However ‘good deeds’ in themselves are not sufficient for awakening. Accumulating the fruit, or karma, of good deeds simply leads to a happier future, if not in this life then in the next. A fruit, furthermore, that will one day become exhausted and end unless more is added to it through further wholesome and skilful acts. For awakening we need something more than the good karma arising from ethical action but also the wisdom that arises from the first two noble truths, right view and right intention. Or in other words, insight into what causes suffering and the truth of how things really are – impermanent, not-self and unsatisfactory. Only when we have the combination of ethical action married with wisdom will awakening be possible. For this reason, secular mindfulness when practiced without a moral compass, from the Buddhist point of view, is doomed to failure if success is still understood as awakening. We may gain some insight but finally the unethical use of this insight obscures the full potential of the practice.

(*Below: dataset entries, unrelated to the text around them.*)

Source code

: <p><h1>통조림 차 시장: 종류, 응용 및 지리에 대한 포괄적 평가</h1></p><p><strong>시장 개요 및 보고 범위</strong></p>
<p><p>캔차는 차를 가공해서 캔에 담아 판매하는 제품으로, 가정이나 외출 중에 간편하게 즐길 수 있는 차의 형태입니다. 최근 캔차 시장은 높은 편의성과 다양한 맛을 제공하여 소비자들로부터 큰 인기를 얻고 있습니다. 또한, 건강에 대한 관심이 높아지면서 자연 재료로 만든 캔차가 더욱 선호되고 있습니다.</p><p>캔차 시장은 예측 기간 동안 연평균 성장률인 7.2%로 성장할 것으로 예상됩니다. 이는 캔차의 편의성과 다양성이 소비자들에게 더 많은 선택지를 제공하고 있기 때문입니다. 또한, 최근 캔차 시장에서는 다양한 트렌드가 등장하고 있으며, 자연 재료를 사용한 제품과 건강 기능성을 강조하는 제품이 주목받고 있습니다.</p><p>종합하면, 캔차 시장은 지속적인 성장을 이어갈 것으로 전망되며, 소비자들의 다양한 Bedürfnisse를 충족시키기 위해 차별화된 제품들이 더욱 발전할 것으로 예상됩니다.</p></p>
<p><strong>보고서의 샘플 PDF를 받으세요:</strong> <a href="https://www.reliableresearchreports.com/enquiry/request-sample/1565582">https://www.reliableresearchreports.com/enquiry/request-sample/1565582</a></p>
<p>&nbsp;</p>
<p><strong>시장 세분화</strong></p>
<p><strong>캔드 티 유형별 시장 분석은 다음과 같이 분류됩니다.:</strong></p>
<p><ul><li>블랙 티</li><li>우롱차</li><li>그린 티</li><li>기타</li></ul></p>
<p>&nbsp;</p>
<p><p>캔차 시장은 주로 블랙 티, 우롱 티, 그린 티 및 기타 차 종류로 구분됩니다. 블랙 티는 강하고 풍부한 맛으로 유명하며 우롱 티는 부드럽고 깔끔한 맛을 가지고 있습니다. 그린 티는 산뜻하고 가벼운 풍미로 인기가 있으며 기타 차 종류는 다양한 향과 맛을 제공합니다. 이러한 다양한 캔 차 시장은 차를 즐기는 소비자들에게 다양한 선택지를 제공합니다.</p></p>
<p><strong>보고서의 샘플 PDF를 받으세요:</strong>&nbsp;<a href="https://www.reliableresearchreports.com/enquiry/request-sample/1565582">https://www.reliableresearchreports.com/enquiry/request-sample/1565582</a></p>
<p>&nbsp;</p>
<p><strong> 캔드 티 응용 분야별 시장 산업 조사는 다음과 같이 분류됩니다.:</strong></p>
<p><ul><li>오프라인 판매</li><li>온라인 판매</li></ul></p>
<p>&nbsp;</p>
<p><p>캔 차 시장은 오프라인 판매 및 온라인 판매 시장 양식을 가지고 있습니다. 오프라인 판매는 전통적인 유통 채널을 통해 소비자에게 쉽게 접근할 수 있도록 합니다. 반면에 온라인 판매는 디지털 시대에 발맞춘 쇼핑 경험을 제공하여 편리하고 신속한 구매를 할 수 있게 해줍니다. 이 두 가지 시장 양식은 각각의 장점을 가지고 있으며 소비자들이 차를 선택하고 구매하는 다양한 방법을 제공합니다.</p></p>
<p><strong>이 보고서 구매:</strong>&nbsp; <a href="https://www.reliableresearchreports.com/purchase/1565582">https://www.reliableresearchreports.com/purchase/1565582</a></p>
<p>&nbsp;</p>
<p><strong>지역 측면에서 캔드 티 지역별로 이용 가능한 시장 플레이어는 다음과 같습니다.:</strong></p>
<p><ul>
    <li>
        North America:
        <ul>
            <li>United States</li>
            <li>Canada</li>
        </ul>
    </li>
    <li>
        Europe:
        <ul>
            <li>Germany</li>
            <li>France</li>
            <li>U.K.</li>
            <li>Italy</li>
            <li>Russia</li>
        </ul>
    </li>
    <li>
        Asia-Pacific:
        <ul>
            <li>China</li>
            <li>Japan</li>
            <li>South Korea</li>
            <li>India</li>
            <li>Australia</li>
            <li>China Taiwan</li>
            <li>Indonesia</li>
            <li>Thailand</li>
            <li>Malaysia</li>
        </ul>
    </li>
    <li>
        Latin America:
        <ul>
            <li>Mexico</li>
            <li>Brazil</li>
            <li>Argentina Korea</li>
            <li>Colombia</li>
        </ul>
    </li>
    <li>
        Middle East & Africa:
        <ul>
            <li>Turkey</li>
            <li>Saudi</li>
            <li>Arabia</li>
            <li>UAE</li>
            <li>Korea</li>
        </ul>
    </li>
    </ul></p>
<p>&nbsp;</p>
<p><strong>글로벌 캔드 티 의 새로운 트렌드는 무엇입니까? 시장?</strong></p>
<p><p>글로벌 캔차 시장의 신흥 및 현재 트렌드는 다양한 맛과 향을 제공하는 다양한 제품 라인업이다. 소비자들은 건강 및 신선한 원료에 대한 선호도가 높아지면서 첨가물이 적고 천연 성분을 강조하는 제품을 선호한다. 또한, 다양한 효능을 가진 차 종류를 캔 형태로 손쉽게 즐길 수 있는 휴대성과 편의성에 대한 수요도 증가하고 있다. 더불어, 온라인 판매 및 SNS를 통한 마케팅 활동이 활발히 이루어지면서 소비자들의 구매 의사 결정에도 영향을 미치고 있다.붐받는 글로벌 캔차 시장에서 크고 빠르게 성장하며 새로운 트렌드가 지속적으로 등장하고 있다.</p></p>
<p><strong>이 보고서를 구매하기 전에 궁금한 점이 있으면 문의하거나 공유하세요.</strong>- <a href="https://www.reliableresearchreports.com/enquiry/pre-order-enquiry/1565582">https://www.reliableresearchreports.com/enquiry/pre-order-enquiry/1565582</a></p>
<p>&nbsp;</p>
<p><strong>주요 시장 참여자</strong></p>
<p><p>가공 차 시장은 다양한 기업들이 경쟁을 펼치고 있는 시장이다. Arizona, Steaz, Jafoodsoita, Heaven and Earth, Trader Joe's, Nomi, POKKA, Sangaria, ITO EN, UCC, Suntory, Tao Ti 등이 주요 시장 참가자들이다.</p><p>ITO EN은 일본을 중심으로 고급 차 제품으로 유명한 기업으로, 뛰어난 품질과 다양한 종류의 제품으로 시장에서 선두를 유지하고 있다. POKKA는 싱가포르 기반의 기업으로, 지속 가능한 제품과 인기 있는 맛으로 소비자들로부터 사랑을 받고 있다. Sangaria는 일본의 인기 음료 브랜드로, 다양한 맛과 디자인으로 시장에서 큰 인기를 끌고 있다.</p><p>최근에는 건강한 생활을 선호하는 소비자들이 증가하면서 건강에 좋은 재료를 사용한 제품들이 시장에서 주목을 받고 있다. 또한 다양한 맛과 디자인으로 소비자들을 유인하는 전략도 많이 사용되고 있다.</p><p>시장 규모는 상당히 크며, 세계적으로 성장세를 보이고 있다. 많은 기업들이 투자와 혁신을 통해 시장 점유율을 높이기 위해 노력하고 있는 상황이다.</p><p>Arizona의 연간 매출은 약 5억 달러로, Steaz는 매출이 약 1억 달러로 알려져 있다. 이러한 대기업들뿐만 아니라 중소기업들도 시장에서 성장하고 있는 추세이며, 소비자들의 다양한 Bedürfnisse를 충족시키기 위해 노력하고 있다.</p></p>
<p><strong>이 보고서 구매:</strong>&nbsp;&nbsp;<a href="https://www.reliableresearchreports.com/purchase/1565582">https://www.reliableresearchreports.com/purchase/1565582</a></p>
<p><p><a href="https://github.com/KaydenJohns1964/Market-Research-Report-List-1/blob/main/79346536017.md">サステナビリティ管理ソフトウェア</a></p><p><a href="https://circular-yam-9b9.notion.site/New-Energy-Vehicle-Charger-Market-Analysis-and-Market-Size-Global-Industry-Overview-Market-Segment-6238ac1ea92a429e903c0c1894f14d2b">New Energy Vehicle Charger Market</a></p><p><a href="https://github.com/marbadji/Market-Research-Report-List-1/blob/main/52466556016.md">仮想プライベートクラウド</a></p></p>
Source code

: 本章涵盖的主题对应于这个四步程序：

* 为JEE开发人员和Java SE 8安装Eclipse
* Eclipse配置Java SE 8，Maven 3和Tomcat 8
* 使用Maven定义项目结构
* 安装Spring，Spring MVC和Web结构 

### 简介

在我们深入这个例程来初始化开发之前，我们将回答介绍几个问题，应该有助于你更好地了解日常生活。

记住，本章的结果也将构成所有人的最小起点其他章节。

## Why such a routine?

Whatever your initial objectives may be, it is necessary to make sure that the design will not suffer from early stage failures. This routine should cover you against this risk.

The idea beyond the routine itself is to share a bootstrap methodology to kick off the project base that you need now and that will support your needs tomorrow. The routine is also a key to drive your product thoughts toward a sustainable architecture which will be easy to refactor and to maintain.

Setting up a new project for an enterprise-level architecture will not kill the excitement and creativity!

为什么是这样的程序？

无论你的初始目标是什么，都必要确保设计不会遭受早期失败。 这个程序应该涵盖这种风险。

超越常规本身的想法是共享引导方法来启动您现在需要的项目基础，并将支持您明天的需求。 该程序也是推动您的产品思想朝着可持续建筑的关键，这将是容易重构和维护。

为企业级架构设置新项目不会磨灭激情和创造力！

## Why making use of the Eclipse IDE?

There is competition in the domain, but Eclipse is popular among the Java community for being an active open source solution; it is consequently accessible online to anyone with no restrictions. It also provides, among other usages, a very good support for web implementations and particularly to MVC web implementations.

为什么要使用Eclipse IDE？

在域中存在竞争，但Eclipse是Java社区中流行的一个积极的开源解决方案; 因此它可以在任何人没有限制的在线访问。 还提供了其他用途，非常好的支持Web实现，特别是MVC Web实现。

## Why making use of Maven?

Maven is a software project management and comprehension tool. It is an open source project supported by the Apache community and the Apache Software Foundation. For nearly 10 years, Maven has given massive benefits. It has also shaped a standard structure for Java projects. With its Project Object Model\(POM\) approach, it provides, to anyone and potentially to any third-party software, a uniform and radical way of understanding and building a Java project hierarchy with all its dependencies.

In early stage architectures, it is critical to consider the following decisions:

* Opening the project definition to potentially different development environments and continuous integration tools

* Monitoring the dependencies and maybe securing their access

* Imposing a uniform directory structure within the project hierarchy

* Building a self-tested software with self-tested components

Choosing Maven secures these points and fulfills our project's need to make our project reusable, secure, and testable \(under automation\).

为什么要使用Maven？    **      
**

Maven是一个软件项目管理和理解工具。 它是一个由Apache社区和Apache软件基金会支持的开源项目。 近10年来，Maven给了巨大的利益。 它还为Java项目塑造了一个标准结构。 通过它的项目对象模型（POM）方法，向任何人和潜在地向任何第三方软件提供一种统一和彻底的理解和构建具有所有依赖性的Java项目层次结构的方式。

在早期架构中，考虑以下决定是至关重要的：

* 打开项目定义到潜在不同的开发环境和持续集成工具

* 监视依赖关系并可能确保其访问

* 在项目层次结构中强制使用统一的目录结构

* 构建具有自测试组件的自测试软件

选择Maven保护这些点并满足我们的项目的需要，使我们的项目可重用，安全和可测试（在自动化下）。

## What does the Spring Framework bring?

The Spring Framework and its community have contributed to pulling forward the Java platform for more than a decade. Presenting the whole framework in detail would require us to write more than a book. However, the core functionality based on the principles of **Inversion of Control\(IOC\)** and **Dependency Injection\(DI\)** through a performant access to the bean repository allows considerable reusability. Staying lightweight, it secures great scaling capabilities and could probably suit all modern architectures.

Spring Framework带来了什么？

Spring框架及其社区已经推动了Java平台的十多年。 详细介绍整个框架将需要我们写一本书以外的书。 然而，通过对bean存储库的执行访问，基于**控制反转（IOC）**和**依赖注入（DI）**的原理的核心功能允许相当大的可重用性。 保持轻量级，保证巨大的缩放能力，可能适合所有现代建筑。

Early Buddhism with its love of lists has many descriptions of what wholesome and skilful ‘mind factors’ create the environment for awakening to occur – one is called the ‘Seven Factors of Awakening’ – mindfulness, discrimination, energy, rapture, calm, concentration and equanimity.
Another is the ‘Four Divine Abodes’: loving kindness, compassion, sympathetic joy and equanimity.
Later Mahayana Buddhism speaks of the ‘Path of the Bodhisattva’ and the ‘Six Perfections’ she or he practices – generosity, virtue, patience, energy, one pointed concentration and lastly wisdom.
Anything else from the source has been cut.